(Dataset entries)
Content starts

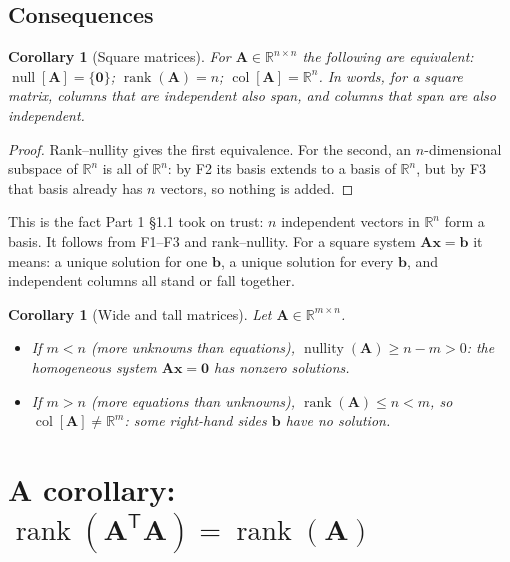 \documentclass[11pt]{article}
\theoremstyle{plain}
\newtheorem{cor}[thm]{Corollary}
\theoremstyle{definition}
\theoremstyle{remark}
\newcommand{\R}{\mathbb{R}}
\newcommand{\vc}[1]{\mathbf{#1}}
\newcommand{\mt}[1]{\mathbf{#1}}
\newcommand{\T}{^{\mathsf{T}}}
\newcommand{\colsp}[1]{\operatorname{col}[#1]}
\newcommand{\nullsp}[1]{\operatorname{null}[#1]}
\DeclareMathOperator{\rank}{rank}
\DeclareMathOperator{\nullity}{nullity}
\begin{document}
\subsection{Consequences}
\begin{cor}[Square matrices]
\label{cor:square}
For $\mt{A}\in\R^{n\times n}$ the following are equivalent: $\nullsp{\mt{A}}=\{\vc{0}\}$;
$\rank(\mt{A})=n$; $\colsp{\mt{A}}=\R^{n}$. In words, for a square matrix,
columns that are independent also span, and columns that span are also
independent.
\end{cor}

\begin{proof}
Rank--nullity gives the first equivalence. For the second, an $n$-dimensional
subspace of $\R^{n}$ is all of $\R^{n}$: by F2 its basis extends to a basis of
$\R^{n}$, but by F3 that basis already has $n$ vectors, so nothing is added.
\end{proof}

\noindent This is the fact Part 1 \S1.1 took on trust: $n$ independent vectors in
$\R^{n}$ form a basis. It follows from F1--F3 and rank--nullity. For a square
system $\mt{A}\vc{x}=\vc{b}$ it means: a unique solution for one $\vc{b}$, a
unique solution for every $\vc{b}$, and independent columns all stand or fall
together.

\begin{cor}[Wide and tall matrices]
\label{cor:widetall}
Let $\mt{A}\in\R^{m\times n}$.
\begin{itemize}[leftmargin=1.4em,itemsep=2pt]
  \item If $m<n$ (more unknowns than equations), $\nullity(\mt{A})\ge n-m>0$: the
        homogeneous system $\mt{A}\vc{x}=\vc{0}$ has nonzero solutions.
  \item If $m>n$ (more equations than unknowns), $\rank(\mt{A})\le n<m$, so
        $\colsp{\mt{A}}\neq\R^{m}$: some right-hand sides $\vc{b}$ have no
        solution.
\end{itemize}
\end{cor}

\section{A corollary: \texorpdfstring{$\rank(\mt{A}\T\mt{A})=\rank(\mt{A})$}{rank(A'A) = rank(A)}}
\end{document}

Content ends

Find the lines above that hold "than", then copy each of them.

* Answer to the problem:
  \item If $m<n$ (more unknowns than equations), $\nullity(\mt{A})\ge n-m>0$: the
  \item If $m>n$ (more equations than unknowns), $\rank(\mt{A})\le n<m$, so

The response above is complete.